The centre carries most dialogue, and several things can suppress it: a low centre-trim level in the receiver, an aggressive "dialogue normalisation" or "night" mode, or a speaker layout that doesn't list a centre. Raise the centre level in the receiver's channel trims, disable night/compression modes, and confirm your speaker configuration includes a centre. If the centre node here plays clearly but films still bury dialogue, it's a receiver setting, not the speaker.
The test passes but movies still aren't surround. Why?
That means your speakers and channel routing are fine, and the problem is the source. Check that you selected a 5.1 or 7.1 audio track (many discs and streams default to stereo), and set your player to bitstream/passthrough so the receiver decodes the surround format rather than the player downmixing it. Streaming apps also gate surround behind higher tiers and specific devices — verify the title actually offers a surround track.
What is the LFE / ".1" channel and do I need a subwoofer?
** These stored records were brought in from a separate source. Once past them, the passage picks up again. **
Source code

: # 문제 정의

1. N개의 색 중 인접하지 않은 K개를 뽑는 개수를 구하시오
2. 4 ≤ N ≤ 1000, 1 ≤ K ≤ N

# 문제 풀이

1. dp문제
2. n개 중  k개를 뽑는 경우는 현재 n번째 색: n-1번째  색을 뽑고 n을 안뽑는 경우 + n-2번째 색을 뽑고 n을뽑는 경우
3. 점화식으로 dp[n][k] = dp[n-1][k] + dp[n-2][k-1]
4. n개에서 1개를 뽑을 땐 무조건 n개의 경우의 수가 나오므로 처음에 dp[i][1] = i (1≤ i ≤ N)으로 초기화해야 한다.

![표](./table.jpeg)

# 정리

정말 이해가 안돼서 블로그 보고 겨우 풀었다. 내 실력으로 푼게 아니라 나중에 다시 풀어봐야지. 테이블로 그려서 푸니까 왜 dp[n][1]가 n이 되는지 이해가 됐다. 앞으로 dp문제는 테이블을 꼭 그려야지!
The LFE is a dedicated low-frequency effects channel — the ".1" in 5.1 — carrying deep bass like explosions and rumble, roughly 20–120 Hz, to a subwoofer. You don't strictly need a sub: with bass management, that content can be redirected to full-range front speakers set to "large". But small speakers can't reproduce it cleanly, so a subwoofer is strongly recommended. The LFE node here plays a 40 Hz tone — you'll feel it as much as hear it.
Is 7.1 worth it over 5.1?
It depends on your room. 7.1 adds two rear speakers behind the seating, which improves the sense of envelopment in larger rooms where the side surrounds can't also cover the back. In a small or medium room with seating near the back wall, 5.1 often sounds nearly identical because there isn't space to separate surround and rear. If you're chasing immersion in a bigger room, height-based Atmos usually adds more than extra ear-level channels.